Work instructions: For each line of the data below that includes the string "tests", count one, and answer with the sum only.

Collected data entries
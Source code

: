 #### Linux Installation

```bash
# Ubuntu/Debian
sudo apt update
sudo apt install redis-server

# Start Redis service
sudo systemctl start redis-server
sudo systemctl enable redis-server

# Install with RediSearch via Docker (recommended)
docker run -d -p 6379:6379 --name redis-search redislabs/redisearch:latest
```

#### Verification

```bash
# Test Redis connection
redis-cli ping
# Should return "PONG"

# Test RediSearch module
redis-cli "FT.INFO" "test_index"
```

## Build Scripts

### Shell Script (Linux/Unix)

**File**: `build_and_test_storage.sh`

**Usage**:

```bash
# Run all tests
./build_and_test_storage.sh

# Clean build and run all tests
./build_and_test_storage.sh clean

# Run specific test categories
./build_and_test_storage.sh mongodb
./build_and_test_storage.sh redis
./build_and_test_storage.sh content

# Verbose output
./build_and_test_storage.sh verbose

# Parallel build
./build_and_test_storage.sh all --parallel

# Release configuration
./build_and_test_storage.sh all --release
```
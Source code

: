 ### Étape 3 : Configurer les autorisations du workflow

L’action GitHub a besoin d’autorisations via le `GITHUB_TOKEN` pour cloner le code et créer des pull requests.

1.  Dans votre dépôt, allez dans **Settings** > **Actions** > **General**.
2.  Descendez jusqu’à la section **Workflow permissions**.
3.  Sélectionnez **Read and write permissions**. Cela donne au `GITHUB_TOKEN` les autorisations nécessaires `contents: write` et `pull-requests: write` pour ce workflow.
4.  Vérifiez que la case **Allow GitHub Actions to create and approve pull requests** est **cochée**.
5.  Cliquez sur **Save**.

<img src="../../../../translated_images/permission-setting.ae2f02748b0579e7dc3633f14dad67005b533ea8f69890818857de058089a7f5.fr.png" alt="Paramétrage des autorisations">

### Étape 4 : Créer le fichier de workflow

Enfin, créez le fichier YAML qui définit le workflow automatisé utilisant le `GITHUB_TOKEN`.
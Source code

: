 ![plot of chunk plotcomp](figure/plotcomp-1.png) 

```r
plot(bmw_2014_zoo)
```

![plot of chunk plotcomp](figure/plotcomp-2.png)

Result of the task: 2